Problem ▸
What you return must be the lines from the first one below through the one containing "- approaching end date", exactly and with pictures excluded.

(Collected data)
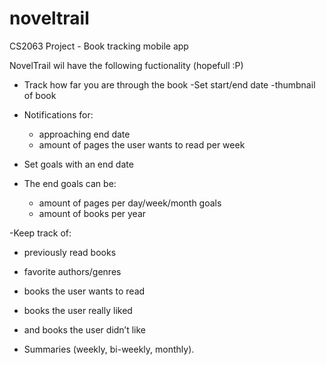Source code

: # noveltrail
CS2063 Project - Book tracking mobile app

NovelTrail wil have the following fuctionality (hopefull :P)

- Track how far you are through the book
  -Set start/end date
  -thumbnail of book

- Notifications for:
  - approaching end date
  - amount of pages the user wants to read per week

- Set goals with an end date
- The end goals can be:
  - amount of pages per day/week/month goals
  - amount of books per year

-Keep track of:
  - previously read books
  - favorite authors/genres
  - books the user wants to read 
  - books the user really liked
  - and books the user didn’t like

- Summaries (weekly, bi-weekly, monthly).
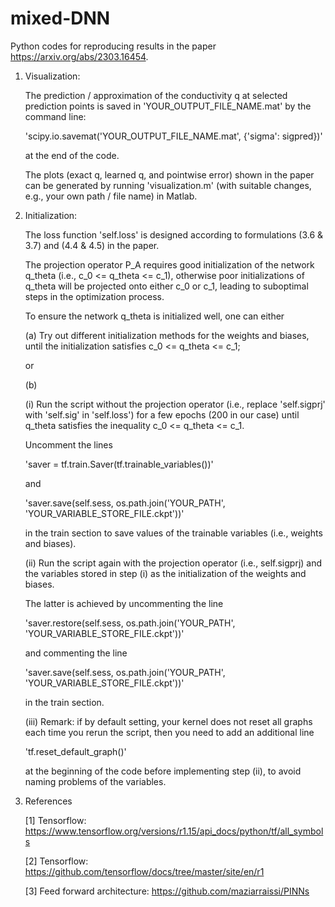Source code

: # mixed-DNN
Python codes for reproducing results in the paper https://arxiv.org/abs/2303.16454.


1. Visualization:

   The prediction / approximation of the conductivity q at selected prediction points is saved in 'YOUR_OUTPUT_FILE_NAME.mat' by the command line:
   
   'scipy.io.savemat('YOUR_OUTPUT_FILE_NAME.mat', {'sigma': sigpred})'
   
   at the end of the code. 


   The plots (exact q, learned q, and pointwise error) shown in the paper can be generated by running 'visualization.m' (with suitable changes, e.g., your own path / file name) in Matlab.




2. Initialization:

   The loss function 'self.loss' is designed according to formulations (3.6 & 3.7) and (4.4 & 4.5) in the paper.

   The projection operator P_A requires good initialization of the network q_theta (i.e., c_0 <= q_theta <= c_1), otherwise poor initializations of q_theta will be projected onto either c_0 or c_1, leading to suboptimal steps in the optimization process.

   To ensure the network q_theta is initialized well, one can either

   (a) Try out different initialization methods for the weights and biases, until the initialization satisfies c_0 <= q_theta <= c_1;

   or

   (b)

   (i) Run the script without the projection operator (i.e., replace 'self.sigprj' with 'self.sig' in 'self.loss') for a few epochs (200 in our case) until q_theta satisfies the inequality c_0 <= q_theta <= c_1.

      Uncomment the lines

      'saver = tf.train.Saver(tf.trainable_variables())'

      and

      'saver.save(self.sess, os.path.join('YOUR_PATH', 'YOUR_VARIABLE_STORE_FILE.ckpt'))'

      in the train section to save values of the trainable variables (i.e., weights and biases).


   (ii) Run the script again with the projection operator (i.e., self.sigprj) and the variables stored in step (i) as the initialization of the weights and biases.

      The latter is achieved by uncommenting the line

      'saver.restore(self.sess, os.path.join('YOUR_PATH', 'YOUR_VARIABLE_STORE_FILE.ckpt'))'

      and commenting the line
   
      'saver.save(self.sess, os.path.join('YOUR_PATH', 'YOUR_VARIABLE_STORE_FILE.ckpt'))'

      in the train section.


   (iii) Remark: if by default setting, your kernel does not reset all graphs each time you rerun the script, then you need to add an additional line

      'tf.reset_default_graph()'

      at the beginning of the code before implementing step (ii), to avoid naming problems of the variables.



3. References

   [1] Tensorflow: https://www.tensorflow.org/versions/r1.15/api_docs/python/tf/all_symbols

   [2] Tensorflow: https://github.com/tensorflow/docs/tree/master/site/en/r1

   [3] Feed forward architecture: https://github.com/maziarraissi/PINNs







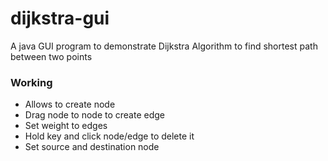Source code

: # dijkstra-gui
A java GUI program to demonstrate Dijkstra Algorithm to find shortest path between two points

### Working
- Allows to create node
- Drag node to node to create edge
- Set weight to edges
- Hold key and click node/edge to delete it
- Set source and destination node
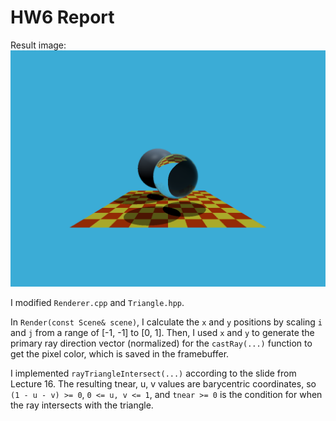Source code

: # HW6 Report

Result image:\
![result](./out.png)

I modified `Renderer.cpp` and `Triangle.hpp`.

In `Render(const Scene& scene)`, I calculate the `x` and `y` positions by scaling `i` and `j` from a range of [-1, -1] to [0, 1]. Then, I used `x` and `y` to generate the primary ray direction vector (normalized) for the `castRay(...)` function to get the pixel color, which is saved in the framebuffer.

I implemented `rayTriangleIntersect(...)` according to the slide from Lecture 16. The resulting tnear, u, v values are barycentric coordinates, so `(1 - u - v) >= 0`, `0 <= u, v <= 1`, and `tnear >= 0` is the condition for when the ray intersects with the triangle.
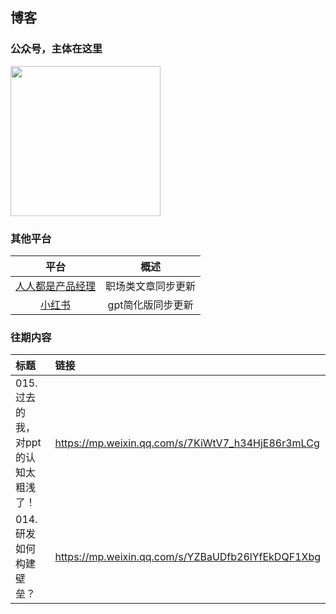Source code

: ## 博客
### 公众号，主体在这里
<img src="https://github.com/user-attachments/assets/1a6c6fe1-61bc-440e-9295-2ea2e3e61628" width="240">

### 其他平台
| 平台 | 概述 |
|:----:|:----:|
| [人人都是产品经理](https://www.woshipm.com/u/1593272) | 职场类文章同步更新 |
| [小红书](https://www.xiaohongshu.com/user/profile/6673e18300000000070063a2) | gpt简化版同步更新 |

### 往期内容
| 标题 | 链接 |
|:-|:-|
| 015.过去的我，对ppt的认知太粗浅了！| https://mp.weixin.qq.com/s/7KiWtV7_h34HjE86r3mLCg|
| 014.研发如何构建壁垒？|https://mp.weixin.qq.com/s/YZBaUDfb26lYfEkDQF1Xbg|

Response area ▸
Source code

: # noveltrail
CS2063 Project - Book tracking mobile app

NovelTrail wil have the following fuctionality (hopefull :P)

- Track how far you are through the book
  -Set start/end date
  -thumbnail of book

- Notifications for:
  - approaching end date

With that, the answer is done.